Texte intégral
Je ne dresserai pas de façon systématique le bilan des trois années écoulées, quelque instructif qu’il puisse être ? Beaucoup d’objectifs ont été atteints et, en particulier, celui d’accroître encore la réputation du CNPF comme acteur majeur de notre société. L’un des points d’orgue a certainement été la célébration de notre cinquantaine, il y a quinze mois, sur le thème de « l’Esprit ».
Je voudrais remercier tous ceux qui, dans l’organisation patronale, ont mis leur énergie au service de l’entreprise. Dans ces remerciements j’associerai sans partage élus et permanents. Ils sont tous passionnés par l’entreprise. Les élus prennent de leur temps professionnel et personnel pour se consacrer au militantisme patronal. Les permanents vouent leur compétence, leur expérience, leur dévouement à cette même cause. Parmi les permanents qui ont œuvré, à mes côtés. J’aimerais citer des noms. Je ne le ferai pas. Le moment est à la sobriété. Ils savent personnellement l’estime et la reconnaissance que j’ai pour eux.
Je personnaliserai davantage les remerciements que j’adresse à mes vice-présidents.
Je commencerai par le social où nous avons mené tant de combats et reçu tant de coups : merci à Didier Pineau-Valencienne d’avoir accepté, malgré toutes ses responsabilités, de prendre le relais d’Arnaud Leenhardt à la présidence de la Commission sociale. Une tâche lourde et difficile, tant l’institution patronale est sollicitée et attendue sur tous les fronts… celui du paritarisme notamment.
Dans ce domaine, notre doctrine a été fermement et clairement établie. Elle a permis de réduire les cotisations UNEDIC, de poser les nouvelles bases de nos régimes complémentaires de retraite, de maintenir avec fermeté nos idées sur le contrôle des dépenses de santé. Je voudrais rendre hommage à la ténacité calme et à la rigueur, d’une part de Georges Jollès, et d’autre part de Francis Bazile. Grâce à eux, nous avons retrouvé les moyens de prendre pour l’avenir les décisions, quelles qu’elles soient, que le CNPF estimera souhaitables.
Mais la combativité et la force de conviction de Didier Pineau-Valencienne se sont investies plus fortement encore dans la lutte pour l’emploi des jeunes.
Sur le terrain, Bruno Lacroix, avec les équipes du CNPF, s’est mobilisé sans relâche pour conduire, dans un complexe ô combien difficile ! Notre campagne « Cap sur l’Avenir II ». Il fallait, malgré les circonstances, convaincre les entreprises de développement l’apprentissage et l’alternance.

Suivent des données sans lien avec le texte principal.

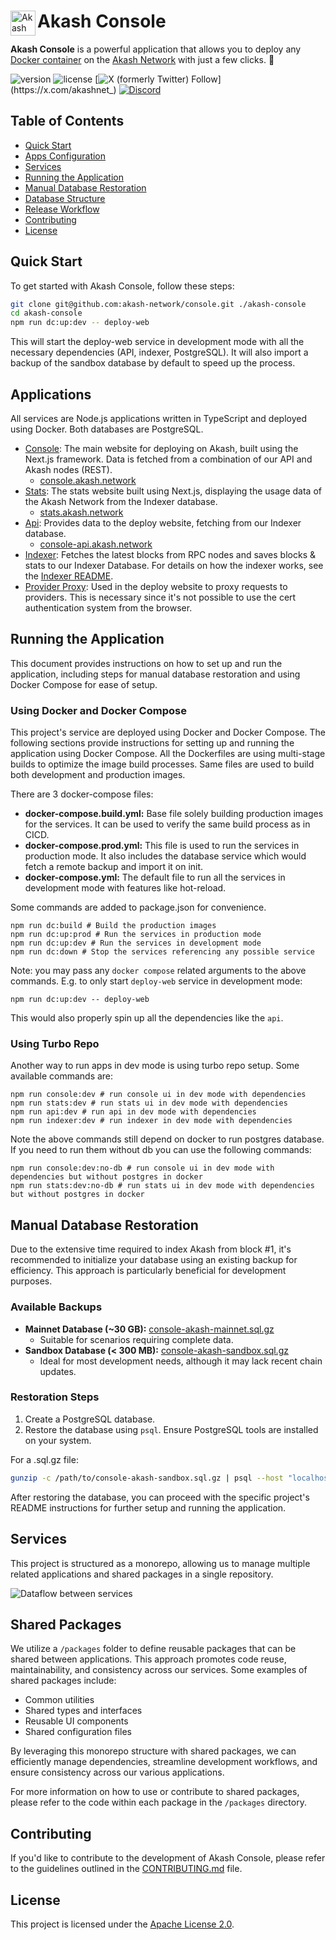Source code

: <div align="left">
  
  <a href="https://aimeos.org/">
    <img src="./apps/deploy-web/public/android-chrome-192x192.png" alt="Akash logo" title="Akash Console" align="left" height="40" />
  </a>
  
  # Akash Console

  **Akash Console** is a powerful application that allows you to deploy any [Docker container](https://www.docker.com/) on the [Akash Network](https://akash.network) with just a few clicks. 🚀

  ![version](https://img.shields.io/github/stars/akash-network/console)
  ![license](https://img.shields.io/github/license/akash-network/console)
  [![X (formerly Twitter) Follow](https://img.shields.io/twitter/follow/akashnet_)](https://x.com/akashnet_)
  [![Discord](https://img.shields.io/badge/discord-join-7289DA.svg?logo=discord&longCache=true&style=flat)](https://discord.gg/akash)
</div>

## Table of Contents

- [Quick Start](#quick-start)
- [Apps Configuration](./doc/apps-configuration.md)
- [Services](#services)
- [Running the Application](#running-the-application)
- [Manual Database Restoration](#manual-database-restoration)
- [Database Structure](./doc/database-structure.md)
- [Release Workflow](./doc/release-workflow.md)
- [Contributing](#contributing)
- [License](#license)

## Quick Start

To get started with Akash Console, follow these steps:

```bash
git clone git@github.com:akash-network/console.git ./akash-console
cd akash-console
npm run dc:up:dev -- deploy-web 
```

This will start the deploy-web service in development mode with all the necessary dependencies (API, indexer, PostgreSQL). It will also import a backup of the sandbox database by default to speed up the process.

## Applications

All services are Node.js applications written in TypeScript and deployed using Docker. Both databases are PostgreSQL.

- [Console](./apps/deploy-web/): The main website for deploying on Akash, built using the Next.js framework. Data is fetched from a combination of our API and Akash nodes (REST).
  - [console.akash.network](https://console.akash.network)
- [Stats](./apps/stats/): The stats website built using Next.js, displaying the usage data of the Akash Network from the Indexer database.
  - [stats.akash.network](https://stats.akash.network)
- [Api](./apps/api/): Provides data to the deploy website, fetching from our Indexer database.
  - [console-api.akash.network](https://console-api.akash.network/v1/swagger)
- [Indexer](./apps/indexer/): Fetches the latest blocks from RPC nodes and saves blocks & stats to our Indexer Database. For details on how the indexer works, see the [Indexer README](./indexer/README.md).
- [Provider Proxy](./apps/provider-proxy/): Used in the deploy website to proxy requests to providers. This is necessary since it's not possible to use the cert authentication system from the browser.

## Running the Application

This document provides instructions on how to set up and run the application, including steps for manual database restoration and using Docker Compose for ease of setup.

### Using Docker and Docker Compose
This project's service are deployed using Docker and Docker Compose. The following sections provide instructions for setting up and running the application using Docker Compose.
All the Dockerfiles are using multi-stage builds to optimize the image build processes. Same files are used to build both development and production images. 

There are 3 docker-compose files:
- **docker-compose.build.yml:** Base file solely building production images for the services. It can be used to verify the same build process as in CICD.
- **docker-compose.prod.yml:** This file is used to run the services in production mode. It also includes the database service which would fetch a remote backup and import it on init.
- **docker-compose.yml:** The default file to run all the services in development mode with features like hot-reload.

Some commands are added to package.json for convenience.

```shell
npm run dc:build # Build the production images
npm run dc:up:prod # Run the services in production mode
npm run dc:up:dev # Run the services in development mode
npm run dc:down # Stop the services referencing any possible service
```

Note: you may pass any `docker compose` related arguments to the above commands. E.g. to only start `deploy-web` service in development mode:
```shell
npm run dc:up:dev -- deploy-web
```
This would also properly spin up all the dependencies like the `api`.
### Using Turbo Repo
Another way to run apps in dev mode is using turbo repo setup. Some available commands are:
```shell
npm run console:dev # run console ui in dev mode with dependencies
npm run stats:dev # run stats ui in dev mode with dependencies
npm run api:dev # run api in dev mode with dependencies
npm run indexer:dev # run indexer in dev mode with dependencies
```

Note the above commands still depend on docker to run postgres database. If you need to run them without db you can use the following commands:
```shell
npm run console:dev:no-db # run console ui in dev mode with dependencies but without postgres in docker
npm run stats:dev:no-db # run stats ui in dev mode with dependencies but without postgres in docker
```

## Manual Database Restoration

Due to the extensive time required to index Akash from block #1, it's recommended to initialize your database using an existing backup for efficiency. This approach is particularly beneficial for development purposes.

### Available Backups

- **Mainnet Database (~30 GB):** [console-akash-mainnet.sql.gz](https://storage.googleapis.com/console-postgresql-backups/console-akash-mainnet.sql.gz)
  - Suitable for scenarios requiring complete data.
- **Sandbox Database (< 300 MB):** [console-akash-sandbox.sql.gz](https://storage.googleapis.com/console-postgresql-backups/console-akash-sandbox.sql.gz)
  - Ideal for most development needs, although it may lack recent chain updates.

### Restoration Steps

1. Create a PostgreSQL database.
2. Restore the database using `psql`. Ensure PostgreSQL tools are installed on your system.

For a .sql.gz file:
```sh
gunzip -c /path/to/console-akash-sandbox.sql.gz | psql --host "localhost" --port "5432" --username "postgres" --dbname "console-akash"
```
After restoring the database, you can proceed with the specific project's README instructions for further setup and running the application.

## Services

This project is structured as a monorepo, allowing us to manage multiple related applications and shared packages in a single repository.

![Dataflow between services](infra.drawio.png)

## Shared Packages

We utilize a `/packages` folder to define reusable packages that can be shared between applications. This approach promotes code reuse, maintainability, and consistency across our services. Some examples of shared packages include:

- Common utilities
- Shared types and interfaces
- Reusable UI components
- Shared configuration files

By leveraging this monorepo structure with shared packages, we can efficiently manage dependencies, streamline development workflows, and ensure consistency across our various applications.

For more information on how to use or contribute to shared packages, please refer to the code within each package in the `/packages` directory.

## Contributing

If you'd like to contribute to the development of Akash Console, please refer to the guidelines outlined in the [CONTRIBUTING.md](./CONTRIBUTING.md) file.

## License

This project is licensed under the [Apache License 2.0](./LICENSE).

Didier Pineau-Valencienne a soutenu cette campagne, mais il s’est consacré, avec autant de foi, à explorer d’autres pistes, notamment pour le renforcement du dialogue avec les universités et avec l’éducation nationale. Les unités d’expérience professionnelle, qui se voulaient une offre de bonne foi pour aider à l’insertion professionnelle des étudiants de formation générale, sont nées dans la douleur ! Mais le projet est sur les rails. Une quarantaine d’entreprises, grandes et moyennes, et autant d’universités, sont en relation pour travailler ensemble. C’est un bon début. J’espère qu’il sera l’une des bases de la transformation nécessaire de notre système éducatif.
De très gros progrès ont été réalisés cette année dans l’organisation et l’animation de notre réseau territorial. Je voudrais remercier Jean-Pierre Trenti qui, avec sa connaissance du terrain et son profond bon sens, a permis de donner plus de consistance et de cohérence à notre organisation territoriale. Je considère que les résultats des élections aux chambres de commerce et d’industrie ont été l’un des fruits de ces efforts et je tiens à remercier Lucien Rebuffel, président de la CGPME, et Gérard Trémège, président de l’APCCI, d’avoir fait front commun avec nous pour mettre en échec toute tentative de politisation de nos actions et de nos institutions.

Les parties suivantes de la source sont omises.